Dexmedetomidine for Bilateral Superficial Cervical Plexus Block for Reconstructive Tracheal Surgery
Status:
Completed
Trial end date:
2018-10-01
Target enrollment:
Participant gender:
Summary
Tracheal resection and reconstruction (TRR) is the treatment of choice for most patients with
tracheal stenosis or tracheal tumors .The post intubation tracheal stenosis is the common
indication for (TRR).The immediate postoperative period can be anxiety provoking for some
reasons such as requirement to maintain a flexed neck, oxygen mask, and surgical pain which
inadequately treated.
Bilateral superficial cervical plexus block (BSCPB) is a popular regional anesthesia
technique for its feasibility and efficacy. The use of regional anesthesia in combination
with general anesthesia may lighten the level of general anesthesia required , provide
prolonged postoperative analgesia and reduce the requirements for opioid analgesics
Dexmedetomidine is a highly selective α2 agonist with high affinity for α2 adrenergic
receptors and less α1 effects, which is responsible for the hypnotic and analgesic effects.

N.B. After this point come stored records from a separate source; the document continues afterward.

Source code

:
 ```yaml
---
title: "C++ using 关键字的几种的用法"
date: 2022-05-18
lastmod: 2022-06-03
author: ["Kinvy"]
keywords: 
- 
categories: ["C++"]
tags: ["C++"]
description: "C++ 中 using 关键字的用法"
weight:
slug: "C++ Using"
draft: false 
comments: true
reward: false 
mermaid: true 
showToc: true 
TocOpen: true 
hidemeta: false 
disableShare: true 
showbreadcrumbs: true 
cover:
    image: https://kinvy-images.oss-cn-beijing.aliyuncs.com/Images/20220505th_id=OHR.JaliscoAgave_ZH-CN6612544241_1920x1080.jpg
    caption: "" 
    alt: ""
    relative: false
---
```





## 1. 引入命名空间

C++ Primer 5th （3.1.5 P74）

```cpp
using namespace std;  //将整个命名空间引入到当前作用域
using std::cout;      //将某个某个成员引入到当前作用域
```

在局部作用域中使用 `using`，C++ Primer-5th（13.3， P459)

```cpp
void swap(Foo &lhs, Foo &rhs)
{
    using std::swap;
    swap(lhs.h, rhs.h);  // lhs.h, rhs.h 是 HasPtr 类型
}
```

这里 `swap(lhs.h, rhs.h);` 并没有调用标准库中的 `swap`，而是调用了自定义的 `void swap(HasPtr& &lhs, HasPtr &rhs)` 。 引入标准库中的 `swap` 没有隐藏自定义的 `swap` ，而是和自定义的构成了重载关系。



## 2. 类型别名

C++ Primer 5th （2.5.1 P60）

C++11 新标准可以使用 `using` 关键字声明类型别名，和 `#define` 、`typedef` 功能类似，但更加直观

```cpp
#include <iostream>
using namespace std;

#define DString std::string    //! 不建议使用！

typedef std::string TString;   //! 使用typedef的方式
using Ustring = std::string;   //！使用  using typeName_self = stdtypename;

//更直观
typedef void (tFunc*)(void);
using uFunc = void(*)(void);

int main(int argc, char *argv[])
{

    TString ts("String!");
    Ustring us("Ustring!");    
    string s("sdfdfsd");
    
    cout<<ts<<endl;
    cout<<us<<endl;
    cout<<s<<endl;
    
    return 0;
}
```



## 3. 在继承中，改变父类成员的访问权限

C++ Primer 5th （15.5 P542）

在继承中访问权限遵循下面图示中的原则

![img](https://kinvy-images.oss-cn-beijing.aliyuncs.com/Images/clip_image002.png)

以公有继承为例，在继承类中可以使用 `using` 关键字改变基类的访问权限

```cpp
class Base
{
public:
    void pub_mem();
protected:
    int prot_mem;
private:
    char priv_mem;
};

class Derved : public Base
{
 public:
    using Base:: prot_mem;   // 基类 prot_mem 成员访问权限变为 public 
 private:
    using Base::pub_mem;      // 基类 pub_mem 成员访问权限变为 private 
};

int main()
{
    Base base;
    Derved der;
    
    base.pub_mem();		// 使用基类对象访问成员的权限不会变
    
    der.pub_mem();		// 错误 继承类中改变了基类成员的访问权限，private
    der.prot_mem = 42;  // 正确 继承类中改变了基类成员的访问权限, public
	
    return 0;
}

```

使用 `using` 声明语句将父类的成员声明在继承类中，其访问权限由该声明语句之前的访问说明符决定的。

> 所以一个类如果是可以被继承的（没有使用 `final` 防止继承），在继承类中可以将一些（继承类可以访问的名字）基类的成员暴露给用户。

Previous trials demonstrated that perineural dexmedetomidine in combination with bupivacaine
enhanced sensory and motor block ,without neurotoxicity ,in both experimental and clinical
studies.
Levobupivacaine, is "S"-enantiomer of bupivacaine, has strongly emerged as a safer
alternative for regional anesthesia than bupivacaine . Levobupivacaine has been found to be
equally efficacious as bupivacaine, but with a superior pharmacokinetic profile.
Clinically, levobupivacaine has been observed to be well tolerated in regional anesthesia
techniques both after bolus administration and continuous post-operative infusion.